:: Dataset ::

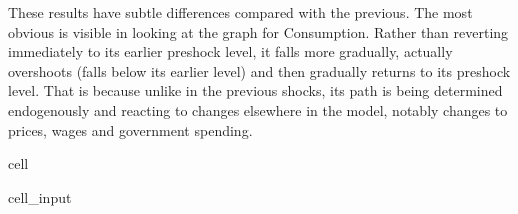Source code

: \documentclass[letterpaper,10pt,english]{jupyterBook}
\begin{document}
\sphinxAtStartPar
These results have subtle differences compared with the previous.  The most obvious is visible in looking at the graph for Consumption.  Rather than reverting immediately to its earlier pre\sphinxhyphen{}shock level, it falls more gradually, actually overshoots (falls below its earlier level) and then gradually returns to its pre\sphinxhyphen{}shock level.  That is because unlike in the previous shocks, its path is being determined endogenously and reacting to changes elsewhere in the model, notably changes to prices, wages and government spending.

\begin{sphinxuseclass}{cell}\begin{sphinxVerbatimInput}

\begin{sphinxuseclass}{cell_input}
\begin{sphinxVerbatim}[commandchars=\\\{\}]


\end{sphinxVerbatim}
\end{sphinxuseclass}
\end{sphinxVerbatimInput}
\end{sphinxuseclass}
\end{document}
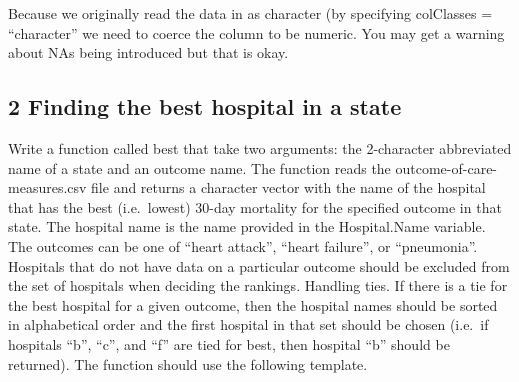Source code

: \documentclass[
]{article}
\begin{document}
Because we originally read the data in as character (by specifying
colClasses = ``character'' we need to coerce the column to be numeric.
You may get a warning about NAs being introduced but that is okay.

\subsection{2 Finding the best hospital in a
state}\label{finding-the-best-hospital-in-a-state}

Write a function called best that take two arguments: the 2-character
abbreviated name of a state and an outcome name. The function reads the
outcome-of-care-measures.csv file and returns a character vector with
the name of the hospital that has the best (i.e.~lowest) 30-day
mortality for the specified outcome in that state. The hospital name is
the name provided in the Hospital.Name variable. The outcomes can be one
of ``heart attack'', ``heart failure'', or ``pneumonia''. Hospitals that
do not have data on a particular outcome should be excluded from the set
of hospitals when deciding the rankings. Handling ties. If there is a
tie for the best hospital for a given outcome, then the hospital names
should be sorted in alphabetical order and the first hospital in that
set should be chosen (i.e.~if hospitals ``b'', ``c'', and ``f'' are tied
for best, then hospital ``b'' should be returned). The function should
use the following template.
\end{document}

:::

• [Task item]: Write out each entry exactly as given, omitting any picture.

• [Exercise answer]:
Source code

: \documentclass[letterpaper,10pt,english]{jupyterBook}
\begin{document}
\sphinxAtStartPar
These results have subtle differences compared with the previous.  The most obvious is visible in looking at the graph for Consumption.  Rather than reverting immediately to its earlier pre\sphinxhyphen{}shock level, it falls more gradually, actually overshoots (falls below its earlier level) and then gradually returns to its pre\sphinxhyphen{}shock level.  That is because unlike in the previous shocks, its path is being determined endogenously and reacting to changes elsewhere in the model, notably changes to prices, wages and government spending.

\begin{sphinxuseclass}{cell}\begin{sphinxVerbatimInput}

\begin{sphinxuseclass}{cell_input}
\begin{sphinxVerbatim}[commandchars=\\\{\}]


\end{sphinxVerbatim}
\end{sphinxuseclass}
\end{sphinxVerbatimInput}
\end{sphinxuseclass}
\end{document}
Source code

: \documentclass[
]{article}
\begin{document}
Because we originally read the data in as character (by specifying
colClasses = ``character'' we need to coerce the column to be numeric.
You may get a warning about NAs being introduced but that is okay.

\subsection{2 Finding the best hospital in a
state}\label{finding-the-best-hospital-in-a-state}

Write a function called best that take two arguments: the 2-character
abbreviated name of a state and an outcome name. The function reads the
outcome-of-care-measures.csv file and returns a character vector with
the name of the hospital that has the best (i.e.~lowest) 30-day
mortality for the specified outcome in that state. The hospital name is
the name provided in the Hospital.Name variable. The outcomes can be one
of ``heart attack'', ``heart failure'', or ``pneumonia''. Hospitals that
do not have data on a particular outcome should be excluded from the set
of hospitals when deciding the rankings. Handling ties. If there is a
tie for the best hospital for a given outcome, then the hospital names
should be sorted in alphabetical order and the first hospital in that
set should be chosen (i.e.~if hospitals ``b'', ``c'', and ``f'' are tied
for best, then hospital ``b'' should be returned). The function should
use the following template.
\end{document}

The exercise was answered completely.